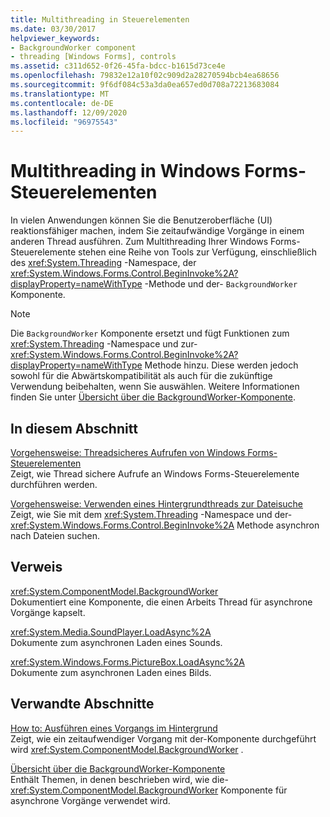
 ```yaml
---
title: Multithreading in Steuerelementen
ms.date: 03/30/2017
helpviewer_keywords:
- BackgroundWorker component
- threading [Windows Forms], controls
ms.assetid: c311d652-0f26-45fa-bdcc-b1615d73ce4e
ms.openlocfilehash: 79832e12a10f02c909d2a28270594bcb4ea68656
ms.sourcegitcommit: 9f6df084c53a3da0ea657ed0d708a72213683084
ms.translationtype: MT
ms.contentlocale: de-DE
ms.lasthandoff: 12/09/2020
ms.locfileid: "96975543"
---
```

# <a name="multithreading-in-windows-forms-controls"></a>Multithreading in Windows Forms-Steuerelementen
In vielen Anwendungen können Sie die Benutzeroberfläche (UI) reaktionsfähiger machen, indem Sie zeitaufwändige Vorgänge in einem anderen Thread ausführen. Zum Multithreading Ihrer Windows Forms-Steuerelemente stehen eine Reihe von Tools zur Verfügung, einschließlich des <xref:System.Threading> -Namespace, der <xref:System.Windows.Forms.Control.BeginInvoke%2A?displayProperty=nameWithType> -Methode und der- `BackgroundWorker` Komponente.  
  
> [!NOTE]
> Die `BackgroundWorker` Komponente ersetzt und fügt Funktionen zum <xref:System.Threading> -Namespace und zur- <xref:System.Windows.Forms.Control.BeginInvoke%2A?displayProperty=nameWithType> Methode hinzu. Diese werden jedoch sowohl für die Abwärtskompatibilität als auch für die zukünftige Verwendung beibehalten, wenn Sie auswählen. Weitere Informationen finden Sie unter [Übersicht über die BackgroundWorker-Komponente](backgroundworker-component-overview.md).  
  
## <a name="in-this-section"></a>In diesem Abschnitt  
 [Vorgehensweise: Threadsicheres Aufrufen von Windows Forms-Steuerelementen](how-to-make-thread-safe-calls-to-windows-forms-controls.md)  
 Zeigt, wie Thread sichere Aufrufe an Windows Forms-Steuerelemente durchführen werden.  
  
 [Vorgehensweise: Verwenden eines Hintergrundthreads zur Dateisuche](how-to-use-a-background-thread-to-search-for-files.md)  
 Zeigt, wie Sie mit dem <xref:System.Threading> -Namespace und der- <xref:System.Windows.Forms.Control.BeginInvoke%2A> Methode asynchron nach Dateien suchen.  
  
## <a name="reference"></a>Verweis  
 <xref:System.ComponentModel.BackgroundWorker>  
 Dokumentiert eine Komponente, die einen Arbeits Thread für asynchrone Vorgänge kapselt.  
  
 <xref:System.Media.SoundPlayer.LoadAsync%2A>  
 Dokumente zum asynchronen Laden eines Sounds.  
  
 <xref:System.Windows.Forms.PictureBox.LoadAsync%2A>  
 Dokumente zum asynchronen Laden eines Bilds.  
  
## <a name="related-sections"></a>Verwandte Abschnitte  
 [How to: Ausführen eines Vorgangs im Hintergrund](how-to-run-an-operation-in-the-background.md)  
 Zeigt, wie ein zeitaufwendiger Vorgang mit der-Komponente durchgeführt wird <xref:System.ComponentModel.BackgroundWorker> .  
  
 [Übersicht über die BackgroundWorker-Komponente](backgroundworker-component-overview.md)  
 Enthält Themen, in denen beschrieben wird, wie die- <xref:System.ComponentModel.BackgroundWorker> Komponente für asynchrone Vorgänge verwendet wird.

==========

◆ **EXERCISE OBJECTIVE**
Transcribe the records in full and exactly. Pictures stay out.

◆ **RESPONSE TO THIS TASK**
 ```yaml
---
title: Multithreading in Steuerelementen
ms.date: 03/30/2017
helpviewer_keywords:
- BackgroundWorker component
- threading [Windows Forms], controls
ms.assetid: c311d652-0f26-45fa-bdcc-b1615d73ce4e
ms.openlocfilehash: 79832e12a10f02c909d2a28270594bcb4ea68656
ms.sourcegitcommit: 9f6df084c53a3da0ea657ed0d708a72213683084
ms.translationtype: MT
ms.contentlocale: de-DE
ms.lasthandoff: 12/09/2020
ms.locfileid: "96975543"
---
```

# <a name="multithreading-in-windows-forms-controls"></a>Multithreading in Windows Forms-Steuerelementen
In vielen Anwendungen können Sie die Benutzeroberfläche (UI) reaktionsfähiger machen, indem Sie zeitaufwändige Vorgänge in einem anderen Thread ausführen. Zum Multithreading Ihrer Windows Forms-Steuerelemente stehen eine Reihe von Tools zur Verfügung, einschließlich des <xref:System.Threading> -Namespace, der <xref:System.Windows.Forms.Control.BeginInvoke%2A?displayProperty=nameWithType> -Methode und der- `BackgroundWorker` Komponente.  
  
> [!NOTE]
> Die `BackgroundWorker` Komponente ersetzt und fügt Funktionen zum <xref:System.Threading> -Namespace und zur- <xref:System.Windows.Forms.Control.BeginInvoke%2A?displayProperty=nameWithType> Methode hinzu. Diese werden jedoch sowohl für die Abwärtskompatibilität als auch für die zukünftige Verwendung beibehalten, wenn Sie auswählen. Weitere Informationen finden Sie unter [Übersicht über die BackgroundWorker-Komponente](backgroundworker-component-overview.md).  
  
## <a name="in-this-section"></a>In diesem Abschnitt  
 [Vorgehensweise: Threadsicheres Aufrufen von Windows Forms-Steuerelementen](how-to-make-thread-safe-calls-to-windows-forms-controls.md)  
 Zeigt, wie Thread sichere Aufrufe an Windows Forms-Steuerelemente durchführen werden.  
  
 [Vorgehensweise: Verwenden eines Hintergrundthreads zur Dateisuche](how-to-use-a-background-thread-to-search-for-files.md)  
 Zeigt, wie Sie mit dem <xref:System.Threading> -Namespace und der- <xref:System.Windows.Forms.Control.BeginInvoke%2A> Methode asynchron nach Dateien suchen.  
  
## <a name="reference"></a>Verweis  
 <xref:System.ComponentModel.BackgroundWorker>  
 Dokumentiert eine Komponente, die einen Arbeits Thread für asynchrone Vorgänge kapselt.  
  
 <xref:System.Media.SoundPlayer.LoadAsync%2A>  
 Dokumente zum asynchronen Laden eines Sounds.  
  
 <xref:System.Windows.Forms.PictureBox.LoadAsync%2A>  
 Dokumente zum asynchronen Laden eines Bilds.  
  
## <a name="related-sections"></a>Verwandte Abschnitte  
 [How to: Ausführen eines Vorgangs im Hintergrund](how-to-run-an-operation-in-the-background.md)  
 Zeigt, wie ein zeitaufwendiger Vorgang mit der-Komponente durchgeführt wird <xref:System.ComponentModel.BackgroundWorker> .  
  
 [Übersicht über die BackgroundWorker-Komponente](backgroundworker-component-overview.md)  
 Enthält Themen, in denen beschrieben wird, wie die- <xref:System.ComponentModel.BackgroundWorker> Komponente für asynchrone Vorgänge verwendet wird.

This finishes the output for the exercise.